Bruce Willis completes his trilogy of films as the “dark” Knight in this finale to Edward Drake’s holiday-themed action saga.
Months have passed since LAPD detective James Knight earned his badge back after stopping a deadly bomber and his gang in New York City. Now back in Los Angeles, he and his partner Fitzgerald, who is no longer paralyzed, are able to stop a bank robbery. When EMT Dezi arrives with partner Ally, he ignores one of the shot robbers and saves the bank manager. Despite his efforts, his actions cost him his job for breaking protocol.
Blaming the government for first denying him a dream of becoming a police officer and then, making him lose his job as an EMT, Dezi slowly becomes unhinged.

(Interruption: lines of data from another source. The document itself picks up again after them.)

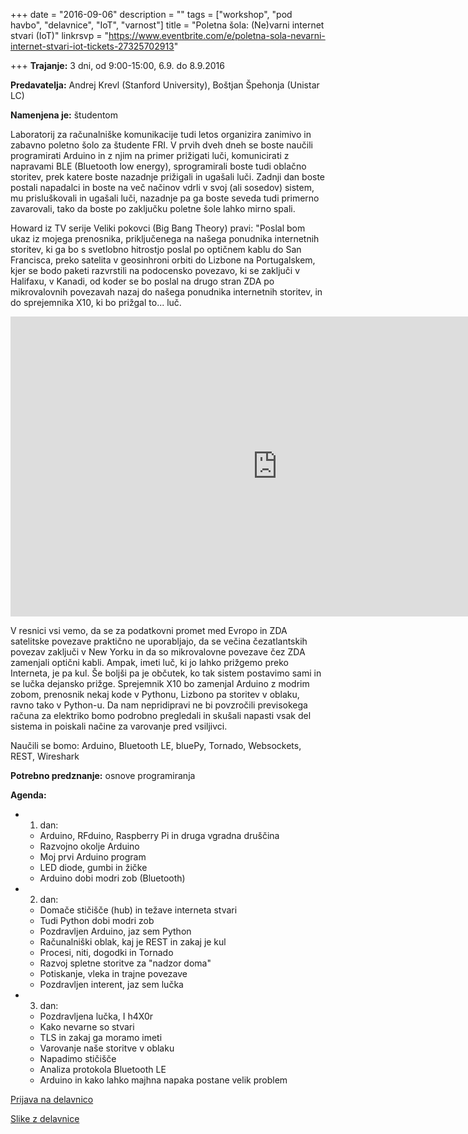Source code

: +++
date = "2016-09-06"
description = ""
tags = ["workshop", "pod havbo", "delavnice", "IoT", "varnost"]
title = "Poletna šola: (Ne)varni internet stvari (IoT)"
linkrsvp = "https://www.eventbrite.com/e/poletna-sola-nevarni-internet-stvari-iot-tickets-27325702913"

+++
**Trajanje:** 3 dni, od 9:00-15:00, 6.9. do 8.9.2016

**Predavatelja:** Andrej Krevl (Stanford University), Boštjan Špehonja (Unistar LC)

**Namenjena je:** študentom

Laboratorij za računalniške komunikacije tudi letos organizira zanimivo in zabavno poletno šolo za študente
FRI. V prvih dveh dneh se boste naučili programirati Arduino in z njim na primer prižigati luči, komunicirati
z napravami BLE (Bluetooth low energy), sprogramirali boste tudi oblačno storitev, prek katere boste nazadnje
prižigali in ugašali luči. Zadnji dan boste postali napadalci in boste na več načinov vdrli v svoj (ali sosedov)
sistem, mu prisluškovali in ugašali luči, nazadnje pa ga boste seveda tudi primerno zavarovali, tako da boste
po zaključku poletne šole lahko mirno spali.
<!--more-->

Howard iz TV serije Veliki pokovci (Big Bang Theory) pravi: "Poslal bom ukaz iz mojega prenosnika,
priključenega na našega ponudnika internetnih storitev, ki ga bo s svetlobno hitrostjo poslal po optičnem kablu
do San Francisca, preko satelita v geosinhroni orbiti do Lizbone na Portugalskem, kjer se bodo paketi razvrstili
na podocensko povezavo, ki se zaključi v Halifaxu, v Kanadi, od koder se bo poslal na drugo stran ZDA po
mikrovalovnih povezavah nazaj do našega ponudnika internetnih storitev, in do sprejemnika X10, ki bo prižgal
to... luč.

<iframe width="854" height="480" src="https://www.youtube.com/embed/mqp8_ROAIJY" frameborder="0" allowfullscreen></iframe>

V resnici vsi vemo, da se za podatkovni promet med Evropo in ZDA satelitske povezave praktično ne uporabljajo,
da se večina čezatlantskih povezav zaključi v New Yorku in da so mikrovalovne povezave čez ZDA zamenjali optični
kabli. Ampak, imeti luč, ki jo lahko prižgemo preko Interneta, je pa kul. Še boljši pa je občutek, ko tak sistem
postavimo sami in se lučka dejansko prižge. Sprejemnik X10 bo zamenjal Arduino z modrim zobom, prenosnik nekaj
kode v Pythonu, Lizbono pa storitev v oblaku, ravno tako v Python-u. Da nam nepridipravi ne bi povzročili
previsokega računa za elektriko bomo podrobno pregledali in skušali napasti vsak del sistema in poiskali
načine za varovanje pred vsiljivci.

Naučili se bomo: Arduino, Bluetooth LE, bluePy, Tornado, Websockets, REST, Wireshark

**Potrebno predznanje:** osnove programiranja

**Agenda:**

- 1. dan:
  - Arduino, RFduino, Raspberry Pi in druga vgradna druščina
  - Razvojno okolje Arduino
  - Moj prvi Arduino program
  - LED diode, gumbi in žičke
  - Arduino dobi modri zob (Bluetooth)
- 2. dan:
  - Domače stičišče (hub) in težave interneta stvari
  - Tudi Python dobi modri zob
  - Pozdravljen Arduino, jaz sem Python
  - Računalniški oblak, kaj je REST in zakaj je kul
  - Procesi, niti, dogodki in Tornado
  - Razvoj spletne storitve za "nadzor doma"
  - Potiskanje, vleka in trajne povezave
  - Pozdravljen interent, jaz sem lučka
- 3. dan:
  - Pozdravljena lučka, I h4X0r
  - Kako nevarne so stvari
  - TLS in zakaj ga moramo imeti
  - Varovanje naše storitve v oblaku
  - Napadimo stičišče
  - Analiza protokola Bluetooth LE
  - Arduino in kako lahko majhna napaka postane velik problem

[Prijava na delavnico](https://www.eventbrite.com/e/poletna-sola-nevarni-internet-stvari-iot-tickets-27325702913)

[Slike z delavnice](https://www.facebook.com/ulfri/posts/1080074902061083)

First, he tends to blame the LAPD for an earlier altercation. With the 4th of July approaching, Dezi hatches a plan to make a statement by robbing the same bank where he was before. However, he is in for a shock when Detective Knight and Fitzgerald are on the case while protecting a holiday event, but there comes an even bigger surprise for both Knight and Dezi awaiting them.
With his retirement this past March, Bruce Willis still had some films in the can set to be released and in November, we were treated to the first of a trilogy where he played an unorthodox LAPD officer in Detective James Knight. The film, Detective Knight: Rogue, would be set on Halloween where he took on a gang of thieves decked out in masks. The second film, Detective Knight: Redemption, was released last month and is rightfully set in Christmas, marking Willis’ second Xmas-themed action (after the classic Die Hard). Finally, director Edward Drake unleashes the final film, whose subtitle rightfully sets the film on the 4th of July.

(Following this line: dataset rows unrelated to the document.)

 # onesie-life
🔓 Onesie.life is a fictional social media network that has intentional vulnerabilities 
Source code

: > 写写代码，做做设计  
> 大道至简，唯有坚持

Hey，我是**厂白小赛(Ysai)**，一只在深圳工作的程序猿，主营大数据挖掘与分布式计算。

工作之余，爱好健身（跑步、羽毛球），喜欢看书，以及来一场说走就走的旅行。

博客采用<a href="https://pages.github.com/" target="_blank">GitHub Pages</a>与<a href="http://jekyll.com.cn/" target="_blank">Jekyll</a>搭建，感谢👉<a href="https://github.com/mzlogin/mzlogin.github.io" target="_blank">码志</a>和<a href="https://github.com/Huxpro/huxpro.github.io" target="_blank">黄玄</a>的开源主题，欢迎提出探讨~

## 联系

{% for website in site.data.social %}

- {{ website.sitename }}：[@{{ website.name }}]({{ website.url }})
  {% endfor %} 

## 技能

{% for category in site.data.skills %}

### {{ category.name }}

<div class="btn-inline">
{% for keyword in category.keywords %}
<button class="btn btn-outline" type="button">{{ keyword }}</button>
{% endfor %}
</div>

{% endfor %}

Of course, Willis may be the titular Detective Knight, but as with the previous installments, he pops up sporadically as this installment focuses more on the unhinged Dezi and his aspirations to make a name for himself. Played by Jack Kilmer, Dezi is a young fellow who had dreamed to be a police officer, but was denied not just by the force but by his overbearing father. While he is an EMT, he still has that mindset of his dream job when he ignores the shot robber and offers to help the bank manager. His relationship with Ally, played by The Hunger Games’ Willow Shields, is quite complicated as she clearly seems to have a moral compass.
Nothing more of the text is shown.